解説:休眠期に細根を切ることによって新しい根が伸びやすくなりますので、ポットへの仮植時に根の整理をしております。ポットの中で根が張っていません。なしや柿などの直根性の苗木はゴボウ根で細根はほとんどありません。

    • 水が土に沁み込みやすいよう1分目はウォータースペースとして余裕を残し、さくらんぼや柿などの落葉果樹の場合は「果樹の土」を、柑橘類や山桃などの常緑果樹の場合は「みかんの土」を鉢の9分目くらいまで入れます。どちらも初期肥料がすでに入っています。

     

     

     

     

    • 植え付けたばかりの苗が横風で揺れないように、支柱をたてて固定します。支柱を挿す際に多少根をついてしまっても大丈夫です。幹に当て布をして幹が傷つくのを防ぎ、麻紐などで幹と支柱を固定してください。

     

    • (解説:苗が揺れることで土中で根が浮いたりして根の周囲に空洞ができると、乾燥して枯れたりします。それを防ぐために揺れないように支柱で固定します。苗が倒れないように支柱をするのではありません。苗が揺れるほど風があたらない場所では支柱はなくても良いです。

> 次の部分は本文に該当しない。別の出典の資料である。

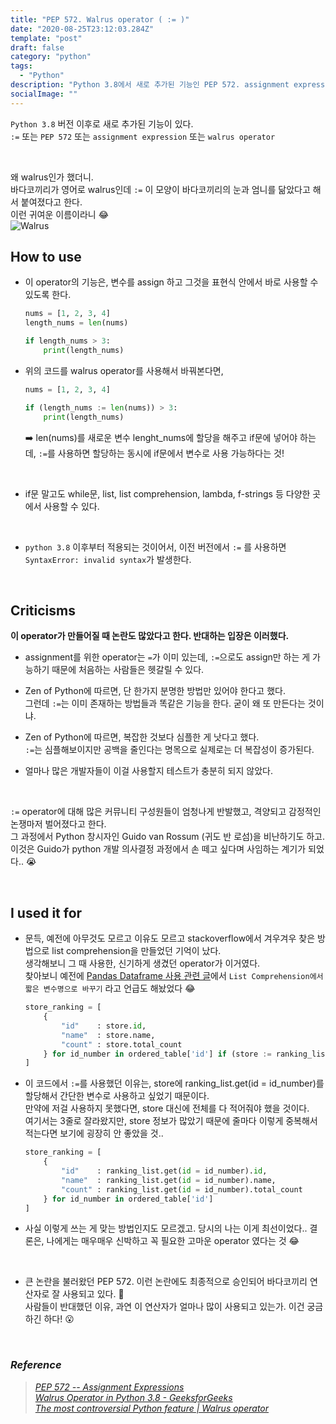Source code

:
 ```yaml
---
title: "PEP 572. Walrus operator ( := )"
date: "2020-08-25T23:12:03.284Z"
template: "post"
draft: false
category: "python"
tags:
  - "Python"
description: "Python 3.8에서 새로 추가된 기능인 PEP 572. assignment expression인 := 모양의 walrus operator"
socialImage: ""
---
```



`Python 3.8` 버전 이후로 새로 추가된 기능이 있다.  
`:=` 또는 `PEP 572` 또는 `assignment expression` 또는 `walrus operator`

<br>

왜 walrus인가 했더니.  
바다코끼리가 영어로 walrus인데 `:=` 이 모양이 바다코끼리의 눈과 엄니를 닮았다고 해서 붙여졌다고 한다.  
이런 귀여운 이름이라니 :joy:  
![Walrus](https://user-images.githubusercontent.com/53142539/91169544-811fe480-e712-11ea-9ef0-1ed0a4c7a24c.png)


## How to use

* 이 operator의 기능은, 변수를 assign 하고 그것을 표현식 안에서 바로 사용할 수 있도록 한다.

  ```python
  nums = [1, 2, 3, 4]
  length_nums = len(nums)

  if length_nums > 3:
      print(length_nums)
  ```

* 위의 코드를 walrus operator를 사용해서 바꿔본다면,

  ```python
  nums = [1, 2, 3, 4]

  if (length_nums := len(nums)) > 3:
      print(length_nums)
  ```

  :arrow_right: len(nums)를 새로운 변수 lenght_nums에 할당을 해주고 if문에 넣어야 하는데, `:=`를 사용하면 할당하는 동시에 if문에서 변수로 사용 가능하다는 것!

<br>

* if문 말고도 while문, list, list comprehension, lambda, f-strings 등 다양한 곳에서 사용할 수 있다.

<br>

* `python 3.8` 이후부터 적용되는 것이어서, 이전 버전에서 `:=` 를 사용하면 `SyntaxError: invalid syntax`가 발생한다.

<br>

## Criticisms

**이 operator가 만들어질 때 논란도 많았다고 한다. 반대하는 입장은 이러했다.**

<p>

* assignment를 위한 operator는 `=`가 이미 있는데, `:=`으로도 assign만 하는 게 가능하기 때문에 처음하는 사람들은 헷갈릴 수 있다.

</p>
<p>

* Zen of Python에 따르면, 단 한가지 분명한 방법만 있어야 한다고 했다.  
그런데 `:=`는 이미 존재하는 방법들과 똑같은 기능을 한다. 굳이 왜 또 만든다는 것이냐.

</p>
<p>

* Zen of Python에 따르면, 복잡한 것보다 심플한 게 낫다고 했다.  
`:=`는 심플해보이지만 공백을 줄인다는 명목으로 실제로는 더 복잡성이 증가된다.

</p>

* 얼마나 많은 개발자들이 이걸 사용할지 테스트가 충분히 되지 않았다.

<br>

`:=` operator에 대해 많은 커뮤니티 구성원들이 엄청나게 반발했고, 격양되고 감정적인 논쟁마저 벌어졌다고 한다.  
그 과정에서 Python 창시자인 Guido van Rossum (귀도 반 로섬)을 비난하기도 하고.  
이것은 Guido가 python 개발 의사결정 과정에서 손 떼고 싶다며 사임하는 계기가 되었다.. :sob:  

<br>

## I used it for

* 문득, 예전에 아무것도 모르고 이유도 모르고 stackoverflow에서 겨우겨우 찾은 방법으로 list comprehension을 만들었던 기억이 났다.  
생각해보니 그 때 사용한, 신기하게 생겼던 operator가 이거였다.  
찾아보니 예전에 [Pandas Dataframe 사용 관련 글](https://hong-dev.github.io/gopizza/dataframe/)에서 `List Comprehension에서 짧은 변수명으로 바꾸기` 라고 언급도 해놨었다 :joy:

  ```python
  store_ranking = [
      {
          "id"    : store.id,
          "name"  : store.name,
          "count" : store.total_count
      } for id_number in ordered_table['id'] if (store := ranking_list.get(id = id_number))
  ]
  ```

* 이 코드에서 `:=`를 사용했던 이유는, store에 ranking\_list.get(id = id_number)를 할당해서 간단한 변수로 사용하고 싶었기 때문이다.  
만약에 저걸 사용하지 못했다면, store 대신에 전체를 다 적어줘야 했을 것이다.  
여기서는 3줄로 잘라왔지만, store 정보가 많았기 때문에 줄마다 이렇게 중복해서 적는다면 보기에 굉장히 안 좋았을 것..
  ```python
  store_ranking = [
      {
          "id"    : ranking_list.get(id = id_number).id,
          "name"  : ranking_list.get(id = id_number).name,
          "count" : ranking_list.get(id = id_number).total_count
      } for id_number in ordered_table['id']
  ]
  ```

* 사실 이렇게 쓰는 게 맞는 방법인지도 모르겠고. 당시의 나는 이게 최선이었다.. 결론은, 나에게는 매우매우 신박하고 꼭 필요한 고마운 operator 였다는 것 :joy:  

<br>

* 큰 논란을 불러왔던 PEP 572. 이런 논란에도 최종적으로 승인되어 바다코끼리 연산자로 잘 사용되고 있다. :elephant:  
사람들이 반대했던 이유, 과연 이 연산자가 얼마나 많이 사용되고 있는가. 이건 궁금하긴 하다! :open_mouth:

<br>

### _Reference_
> [_PEP 572 -- Assignment Expressions_](https://www.python.org/dev/peps/pep-0572/)  
> [_Walrus Operator in Python 3.8 - GeeksforGeeks_](htthttps://www.geeksforgeeks.org/walrus-operator-in-python-3-8/ps://www.geeksforgeeks.org/walrus-operator-in-python-3-8/)  
> [_The most controversial Python feature | Walrus operator_](https://www.youtube.com/watch?v=KN2TTiGpDvM&feature=youtu.be)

支柱と幹を結束は自然と切れる麻紐などが理想で、針金が入っているビニール帯は使わない方が良いです。生長とともに幹が太るとビニール帯が幹に食い込んでとれなくなります。)

     

    品種ラベルを果樹の幹に直接巻いてあると、やがて幹が太って針金が幹に食い込み取れなくなります。品種ラベルは幹に直接巻いたままにしないようにしてください。

    3.  水をたっぷり土に入れて、土と根をしっかりなじませます。

    解説:水ぎめと言って、土と根をよく絡めて馴染ませるためにたっぷりたっぷりこれでもか!もっとか?っというくらい水を入れて土と根に隙間がないようにします。植物の根に水を吸わせるために水を入れるのではありません。水ぎめは植え付け直後の1回だけでいいです。

    注意:直根性の柿、なし、モクレン、コブシなどは細根が少なく根腐れしやすいので、水ぎめはせずに、棒で土を突いて土中の隙間がないようにして根を落ち着かせます。

    4. 植え付け後の剪定

     

     

    【1年生苗】は基本的に出荷前に剪定済みです。

    • 通常、1年目は11~4月に主幹を地際から30~60cmの所で切り戻します。
      (解説:主幹を切り戻す理由。主幹を短くすることで、新芽の数が少し減り、少ない新芽で栄養を分け合うので、芽吹き後の枝の伸びが良くなります。また低い位置から主枝が複数立つので将来的に収穫がしやすくなります。また、切り戻し剪定をすると樹勢が回復して生長に勢いが出ます。

     

    • 樹種によっては剪定していない場合がありますので、そのまま植えてください。

    【2年生や3年生苗】剪定していない場合は、枝先を5~10cm切り戻します。

     

    こちらのコガネムシの幼虫予防カバー で成虫の産卵を予防することが可能です。

     

     

    雑草防止、乾燥防止にもなります。水やりはカバーの上からかけていただければ沁み込んでいきます。泥はね予防にもなり、泥はねによる病気の原因を抑えることも期待できます。

     

     

    5. 完成! 果樹栽培の世界へようこそ!

     

    植え付けお疲れ様でした。

    苗木が根付くまでは約2~3年かかります。

    果樹がもたらしてくれるもの。それは豊かな生活です。

    季節の移り変わりを告げながら、家族と共に生長し、長く付き合うことができる果樹。

    落葉果樹の1年生苗木のほとんどがこのような棒苗ですが、生長を見守ってあげると下の写真のように枝や葉がどんどん生長し、早くて2年後には収穫が楽しめます♪

     

    果実の収穫までは年月がかかりますが、自分が植え付けた苗木が育ち、果実をつけた時の喜びは、何物にも変え難いものです。

    樹上で完熟させた果実は、本来の美味しさを改めて感じさせてくれるでしょう。